> Material provided
==================================================

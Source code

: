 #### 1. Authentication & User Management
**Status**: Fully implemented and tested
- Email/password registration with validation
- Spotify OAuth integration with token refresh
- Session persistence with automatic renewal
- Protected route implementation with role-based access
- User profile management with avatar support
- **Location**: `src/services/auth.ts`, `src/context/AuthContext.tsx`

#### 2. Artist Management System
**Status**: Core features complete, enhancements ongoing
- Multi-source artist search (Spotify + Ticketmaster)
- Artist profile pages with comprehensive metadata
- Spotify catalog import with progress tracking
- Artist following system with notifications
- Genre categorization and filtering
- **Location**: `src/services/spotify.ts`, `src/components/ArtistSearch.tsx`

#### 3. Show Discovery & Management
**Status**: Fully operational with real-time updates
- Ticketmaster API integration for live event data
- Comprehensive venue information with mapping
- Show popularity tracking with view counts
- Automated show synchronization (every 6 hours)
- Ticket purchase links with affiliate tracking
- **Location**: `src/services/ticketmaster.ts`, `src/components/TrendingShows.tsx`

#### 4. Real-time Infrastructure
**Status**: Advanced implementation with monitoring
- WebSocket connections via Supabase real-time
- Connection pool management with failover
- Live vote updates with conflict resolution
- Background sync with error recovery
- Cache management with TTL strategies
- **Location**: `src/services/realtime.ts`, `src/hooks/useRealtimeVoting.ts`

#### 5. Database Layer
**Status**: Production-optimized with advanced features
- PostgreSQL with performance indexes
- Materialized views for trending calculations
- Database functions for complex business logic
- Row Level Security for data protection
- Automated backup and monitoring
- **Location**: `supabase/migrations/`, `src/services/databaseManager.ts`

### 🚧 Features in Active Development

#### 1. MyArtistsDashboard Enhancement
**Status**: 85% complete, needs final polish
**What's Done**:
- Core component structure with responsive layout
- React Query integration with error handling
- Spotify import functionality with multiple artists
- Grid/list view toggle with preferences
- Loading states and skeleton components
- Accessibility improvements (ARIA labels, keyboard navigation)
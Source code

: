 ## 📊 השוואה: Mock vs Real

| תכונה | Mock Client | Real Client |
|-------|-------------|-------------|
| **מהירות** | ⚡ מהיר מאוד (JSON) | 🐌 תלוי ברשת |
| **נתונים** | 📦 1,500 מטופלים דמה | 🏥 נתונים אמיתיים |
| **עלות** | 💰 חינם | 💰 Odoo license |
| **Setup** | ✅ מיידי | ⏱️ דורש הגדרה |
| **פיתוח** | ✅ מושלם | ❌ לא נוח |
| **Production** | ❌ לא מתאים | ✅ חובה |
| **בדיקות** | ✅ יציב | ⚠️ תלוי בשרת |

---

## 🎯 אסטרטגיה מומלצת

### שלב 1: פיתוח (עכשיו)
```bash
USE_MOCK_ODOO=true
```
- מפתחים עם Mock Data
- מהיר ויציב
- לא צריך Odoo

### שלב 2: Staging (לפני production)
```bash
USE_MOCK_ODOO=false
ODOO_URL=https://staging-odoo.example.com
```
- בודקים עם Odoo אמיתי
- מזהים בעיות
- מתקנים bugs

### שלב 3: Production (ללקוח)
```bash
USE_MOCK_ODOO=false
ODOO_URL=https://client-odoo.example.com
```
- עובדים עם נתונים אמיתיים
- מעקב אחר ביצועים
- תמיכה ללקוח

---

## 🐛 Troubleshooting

==================================================

> Description of the task
Search the entries for the word "implementation" and show every line that has it.

> Written solution
- Protected route implementation with role-based access
**Status**: Advanced implementation with monitoring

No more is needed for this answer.